O Conselho Nacional de Justiça, no relatório "Justiça em Números 2020", apontou a existência de 77 milhões de processos pendentes, dos quais 55,8% se referem à fase de execução [1], isto é, cerca de 42 milhões de processos. Isso significa que mais da metade das demandas que tramitam no país envolvem atividades de natureza executiva, sejam fundadas em título judicial (cumprimento de sentença), seja em título extrajudicial. Há, portanto, grande dispêndio de tempo e de esforço dos magistrados para atos que poderiam ser realizados fora do âmbito do Poder Judiciário.
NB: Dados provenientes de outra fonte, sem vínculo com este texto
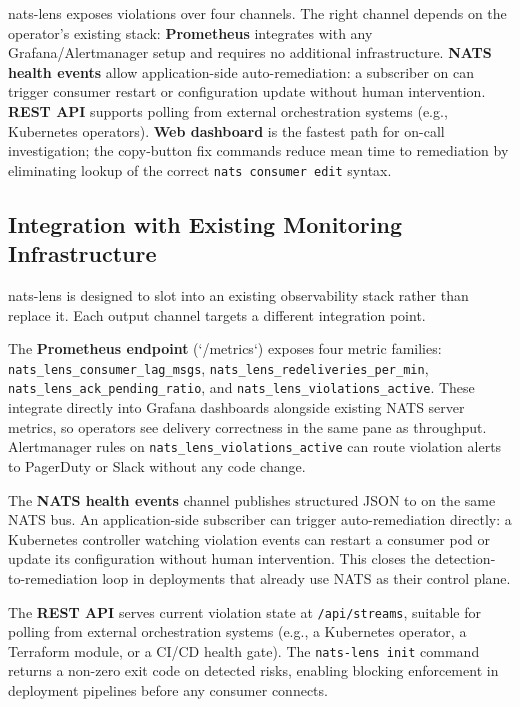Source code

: \documentclass[journal]{IEEEtran}
\begin{document}
nats-lens exposes violations over four channels. The right channel
depends on the operator's existing stack:
\textbf{Prometheus} integrates with any Grafana/Alertmanager setup and
requires no additional infrastructure.
\textbf{NATS health events} allow application-side auto-remediation:
a subscriber on  can trigger
consumer restart or configuration update without human intervention.
\textbf{REST API} supports polling from external orchestration systems
(e.g., Kubernetes operators).
\textbf{Web dashboard} is the fastest path for on-call investigation;
the copy-button fix commands reduce mean time to remediation by
eliminating lookup of the correct \texttt{nats consumer edit} syntax.

\subsection{Integration with Existing Monitoring Infrastructure}

nats-lens is designed to slot into an existing observability stack rather
than replace it. Each output channel targets a different integration point.

The \textbf{Prometheus endpoint} (`/metrics`) exposes four metric families:
\texttt{nats\_lens\_consumer\_lag\_msgs}, \texttt{nats\_lens\_redeliveries\_per\_min},
\texttt{nats\_lens\_ack\_pending\_ratio}, and \texttt{nats\_lens\_violations\_active}.
These integrate directly into Grafana dashboards alongside existing NATS
server metrics, so operators see delivery correctness in the same pane as
throughput. Alertmanager rules on \texttt{nats\_lens\_violations\_active}
can route violation alerts to PagerDuty or Slack without any code change.

The \textbf{NATS health events} channel publishes structured JSON to
 on the same
NATS bus. An application-side subscriber can trigger auto-remediation
directly: a Kubernetes controller watching violation events can restart
a consumer pod or update its configuration without human intervention.
This closes the detection-to-remediation loop in deployments that already
use NATS as their control plane.

The \textbf{REST API} serves current violation state at
\texttt{/api/streams}, suitable for polling from external orchestration
systems (e.g., a Kubernetes operator, a Terraform module, or a CI/CD
health gate). The \texttt{nats-lens init} command returns a non-zero exit
code on detected risks, enabling blocking enforcement in deployment
pipelines before any consumer connects.
\end{document}
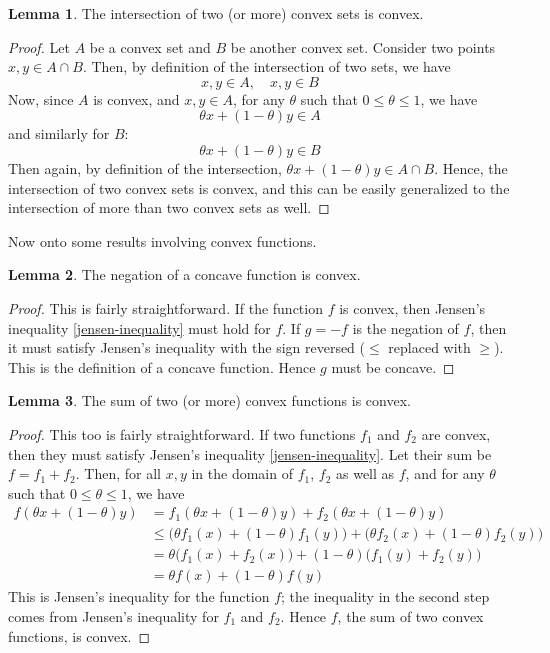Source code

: \documentclass[a4paper]{article}
\theoremstyle{definition}
\newtheorem{lemma}{Lemma}[subsection]
\begin{document}
\begin{lemma}
	\label{convex-intersection}
	The intersection of two (or more) convex sets is convex.
\end{lemma}
\begin{proof}
	Let $A$ be a convex set and $B$ be another convex set.
	Consider two points $x, y \in A \cap B$.
	Then, by definition of the intersection of two sets, we have
	\begin{equation*}
		x, y \in A, \quad x, y \in B
	\end{equation*}
	Now, since $A$ is convex, and $x, y \in A$, for any $\theta$ such that $0 \leq \theta \leq 1$, we have
	\begin{equation*}
		\theta x + (1 - \theta) y \in A
	\end{equation*}
	and similarly for $B$:
	\begin{equation*}
		\theta x + (1 - \theta) y \in B
	\end{equation*}
	Then again, by definition of the intersection, $\theta x + (1 - \theta) y \in A \cap B$.
	Hence, the intersection of two convex sets is convex, and this can be easily generalized to the intersection of more than two convex sets as well.
\end{proof}

Now onto some results involving convex functions.
\begin{lemma}
	The negation of a concave function is convex.
\end{lemma}
\begin{proof}
	This is fairly straightforward.
	If the function $f$ is convex, then Jensen's inequality \eqref{jensen-inequality} must hold for $f$.
	If $g = -f$ is the negation of $f$, then it must satisfy Jensen's inequality with the sign reversed ($\leq$ replaced with $\geq$).
	This is the definition of a concave function.
	Hence $g$ must be concave.
\end{proof}

\begin{lemma}
	The sum of two (or more) convex functions is convex.
\end{lemma}
\begin{proof}
	This too is fairly straightforward.
	If two functions $f_1$ and $f_2$ are convex, then they must satisfy Jensen's inequality \eqref{jensen-inequality}.
	Let their sum be $f = f_1 + f_2$.
	Then, for all $x, y$ in the domain of $f_1$, $f_2$ as well as $f$, and for any $\theta$ such that $0 \leq \theta \leq 1$, we have
	\begin{align*}
		f(\theta x + (1 - \theta) y) & = f_1(\theta x + (1 - \theta) y) + f_2(\theta x + (1 - \theta) y) \\
		& \leq \big( \theta f_1(x) + (1 - \theta) f_1(y) \big) + \big( \theta f_2(x) + (1 - \theta) f_2(y) \big) \\
		& = \theta \big( f_1(x) + f_2(x) \big) + (1 - \theta) \big( f_1(y) + f_2(y) \big) \\
		& = \theta f(x) + (1 - \theta) f(y)
	\end{align*}
	This is Jensen's inequality for the function $f$; the inequality in the second step comes from Jensen's inequality for $f_1$ and $f_2$.
	Hence $f$, the sum of two convex functions, is convex.
\end{proof}
\end{document}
O tema é da maior atualidade e relevância. Deve-se analisar e debater no Brasil as propostas legislativas [2] para a desjudicialização da execução civil e a fiscal. Entre elas, tramita no Congresso Nacional o Projeto de Lei nº 6204, de autoria da senadora Soraya Thronicke, o qual propõe a "desjudicialização das execuções civis fundadas em títulos extrajudiciais e cumprimento de sentenças condenatórias de quantia certa". O projeto contou com a colaboração dos professores Flavia Pereira Ribeiro e Joel Dias Figueira Junior, ambos processualistas e estudiosos da matéria, bem como de André Gomes Netto, tabelião de Notas e de Protesto de Títulos. Em síntese, o que se pretende é a redução das atividades do Poder Judiciário em processos que, em verdade, dependem muito mais de iniciativas burocráticas. Isso é extremamente positivo para o sistema processual.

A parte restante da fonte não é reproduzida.